A total of 1,407 people had Valletta registered as their last known residence before ending up homeless, according to recent data.

A YMCA Malta study revealed that between 2012 and 2022, the shelter opened its doors to 4,481 people, 31.4 per cent of who had Valletta registered as their place of residence.

Following Valletta, the most common locality listed by people seeking shelter are Birkirkara, Ħamrun, Cospicua, and Msida.

The study, ‘Homeless Human Evolution’ published last week, carried out a quantitative and retrospective analysis of homelessness in Malta over the past 10 years. The data is based on the figures and information supplied by people who sought shelter at YMCA Malta.

The shelter takes note of the place of residence indicated on people’s identification card when they first seek shelter. The report highlights that this does not mean that the person is still residing in said location and may have moved from one place to another, without changing the address on their identification card.

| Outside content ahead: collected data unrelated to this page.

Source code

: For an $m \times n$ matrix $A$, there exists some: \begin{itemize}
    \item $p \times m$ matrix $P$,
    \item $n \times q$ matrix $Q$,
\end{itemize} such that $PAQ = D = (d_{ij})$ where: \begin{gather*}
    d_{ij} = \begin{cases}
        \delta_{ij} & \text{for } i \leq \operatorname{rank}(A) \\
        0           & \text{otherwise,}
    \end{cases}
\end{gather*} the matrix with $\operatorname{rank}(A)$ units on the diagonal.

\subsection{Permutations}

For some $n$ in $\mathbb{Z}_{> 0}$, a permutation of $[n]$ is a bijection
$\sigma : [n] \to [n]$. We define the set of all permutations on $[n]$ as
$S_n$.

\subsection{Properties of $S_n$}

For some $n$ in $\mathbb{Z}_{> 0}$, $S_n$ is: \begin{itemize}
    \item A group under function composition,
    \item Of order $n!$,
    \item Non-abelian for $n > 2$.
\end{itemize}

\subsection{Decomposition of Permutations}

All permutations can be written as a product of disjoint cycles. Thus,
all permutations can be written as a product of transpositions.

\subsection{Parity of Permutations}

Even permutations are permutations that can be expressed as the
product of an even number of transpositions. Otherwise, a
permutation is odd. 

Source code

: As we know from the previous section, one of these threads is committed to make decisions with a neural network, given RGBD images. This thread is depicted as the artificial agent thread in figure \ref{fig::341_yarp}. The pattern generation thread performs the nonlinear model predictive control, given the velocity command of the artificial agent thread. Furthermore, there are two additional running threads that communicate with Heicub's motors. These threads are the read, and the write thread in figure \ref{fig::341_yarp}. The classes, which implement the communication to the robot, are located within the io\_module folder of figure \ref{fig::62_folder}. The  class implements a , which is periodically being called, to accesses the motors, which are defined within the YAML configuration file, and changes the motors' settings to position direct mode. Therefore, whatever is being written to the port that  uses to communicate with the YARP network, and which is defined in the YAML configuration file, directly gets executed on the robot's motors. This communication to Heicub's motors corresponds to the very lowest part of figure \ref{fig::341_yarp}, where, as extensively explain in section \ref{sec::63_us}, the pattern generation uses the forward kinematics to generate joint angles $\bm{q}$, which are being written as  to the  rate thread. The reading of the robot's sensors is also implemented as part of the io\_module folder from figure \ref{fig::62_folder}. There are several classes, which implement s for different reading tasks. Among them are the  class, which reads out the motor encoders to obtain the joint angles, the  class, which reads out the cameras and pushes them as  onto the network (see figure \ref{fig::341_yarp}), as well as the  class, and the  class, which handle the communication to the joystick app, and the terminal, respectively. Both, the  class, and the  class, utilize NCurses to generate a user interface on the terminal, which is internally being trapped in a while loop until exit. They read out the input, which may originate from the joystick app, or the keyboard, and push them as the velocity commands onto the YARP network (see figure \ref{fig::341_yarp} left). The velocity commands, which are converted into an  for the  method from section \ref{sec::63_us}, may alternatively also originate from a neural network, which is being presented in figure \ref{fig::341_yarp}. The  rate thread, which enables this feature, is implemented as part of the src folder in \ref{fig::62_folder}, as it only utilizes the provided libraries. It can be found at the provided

The second locality with the highest number of people seeking shelter is Birkirkara (3.9 per cent), a far stretch when compared to the figure for Valletta.  A total of 174 people previously resided or lived in Birkirkara before seeking help from the YMCA and over 160 people had their residence indicated as being Ħamrun.

A total of 156 people coming from both for Cospicua and Msida sought shelter with the YMCA.

The figures tally with recent statistics by the NSO, which show that 22.5 per cent of people living in the southern harbour region and 18.4 per cent of people living in the northern harbour region of Malta were at risk of poverty in 2020.

Cospicua and Valletta form part of the southern harbour region, while the northern harbour region includes Birkirkara, Ħamrun and Msida.

“Behind every number, there is a traumatic experience that cannot be explained in words, it must be lived to really comprehend the suffering of an individual that becomes homeless,” YMCA Malta CEO Anthony Camilleri told Times of Malta.

“We need to understand the need for national statistics as this data is only of clients we have worked with but, with just our data, there is an urgent need to safeguard those that are left behind. We need to narrow the gap between the rise of living costs and the rental market.”

Percentage of homelessness by locality.Percentage of homelessness by locality.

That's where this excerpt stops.